Vice President Jejomar C. Binay described as unfair certain statements made by the United Nations Rapporteur on Trafficking that tended to “devalue” the gains made by the Philippines in its anti-human trafficking drive.
“While we do accept that we need to improve on some aspects, we must object to some media statements made by the UN Rapporteur that tend to devalue the gains we have made since 2010,” the Vice President said.
“We do not ask for glowing reviews but merely an acknowledgement that in the Asian region, the Philippines has made considerable headway in the fight against human trafficking,” he said.
The Vice President said the Philippines has secured 52 convictions in a span of two years and compared to only 29 for the nine years of the Arroyo administration.
He also said a total of 586 cases have been filed in court in the past two years. In contrast, 1,225 cases were filed during the past administration.
The Vice President noted that the US State Department had warned him in 2011 that the Philippines was in the brink of plunging to Tier 3 status in the Global Trafficking in Persons Report (GTIP).
“I told them to give us time. We will show them what this administration can do. And, after just a few months, we were able to deliver on our promise,” Binay said.
From Tier 2 Watchlist, the Philippines was upgraded to Tier 2 status in 2011 and retained its standing in 2012.
Being in Tier 2 means the government made significant efforts to comply with international standards in the fight against trafficking in persons (TIP).
“We closed down agencies that violated the rights of our workers. We also rescued those who fell victim to illegal recruiters and human traffickers,” the Vice President said.
Binay said the Philippines’ achievements in the campaign against trafficking enticed other countries to study its TIP programs.
“When I was in Brussels, European Commission Home Affairs Commissioner Cecilia Malmstrom expressed interest in learning how our country manages migration and combats human trafficking and illegal recruitment,” Binay said.

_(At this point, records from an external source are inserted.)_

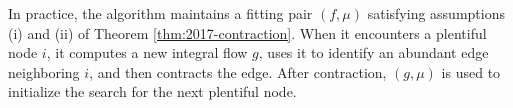 \documentclass[11pt]{article}
\newtheorem{theorem}{Theorem}[section]
\theoremstyle{definition}
\theoremstyle{definition}
\theoremstyle{definition}
\renewcommand{\todo}[1]{\hl{TODO: #1}}
\begin{document}
	In practice, the algorithm maintains a fitting pair $(f, \mu)$ satisfying
	assumptions (i) and (ii) of Theorem \ref{thm:2017-contraction}. When it encounters
	a plentiful node $i$, it computes a new integral flow $g$, uses it to identify
	an abundant edge neighboring $i$, and then contracts the edge.
	After contraction, $(g, \mu)$ is used to initialize the search for the next
	plentiful node.

%
\end{document}
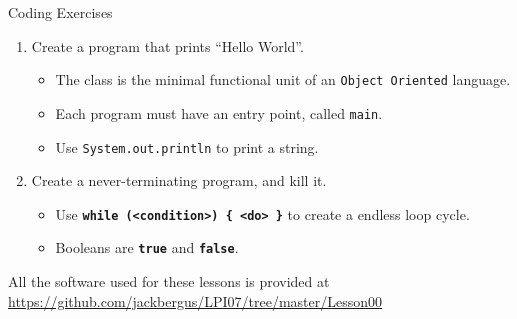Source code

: \documentclass{beamer}
\begin{document}
\begin{frame}{Coding Exercises}
	\begin{enumerate}
		\item Create a program that prints ``Hello World''.
		\begin{itemize}
			\item The class is the minimal functional unit of an \texttt{Object Oriented} language.
			\item Each program must have an entry point, called \texttt{main}.
			\item Use \texttt{System.out.println} to print a string.
		\end{itemize}
		\item Create a never-terminating program, and kill it.
		\begin{itemize}
			\item Use \texttt{\textbf{while (<condition>) \{ <do> \}}} to create a endless loop cycle.
			\item Booleans are \texttt{\textbf{true}} and \texttt{\textbf{false}}.
		\end{itemize}
	\end{enumerate}


All the software used for these lessons is provided at \url{https://github.com/jackbergus/LPI07/tree/master/Lesson00}
\end{frame}
\end{document}
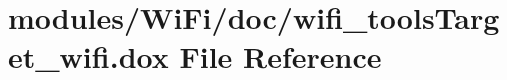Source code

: \hypertarget{wifi__tools_target__wifi_8dox}{}\section{modules/\+Wi\+Fi/doc/wifi\+\_\+tools\+Target\+\_\+wifi.dox File Reference}
\label{wifi__tools_target__wifi_8dox}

The Vice President further said that Indonesia and Japan visited the Philippines to study its implementation of TIP programs.
“Singapore also wants to observe how we enforce our TIP programs, prosecute trafficking cases and protect the victims of TIP,” he added.
Meanwhile, Binay emphasized that as a predominantly Catholic country, the Philippines detest sexual exploitation of children and deems sex tourism utterly unacceptable.
“Contrary to the observation of the UNSR, we do not tolerate sex tourism here in our country. Our government is taking all necessary measures to protect our women from being sexually exploited,” he said.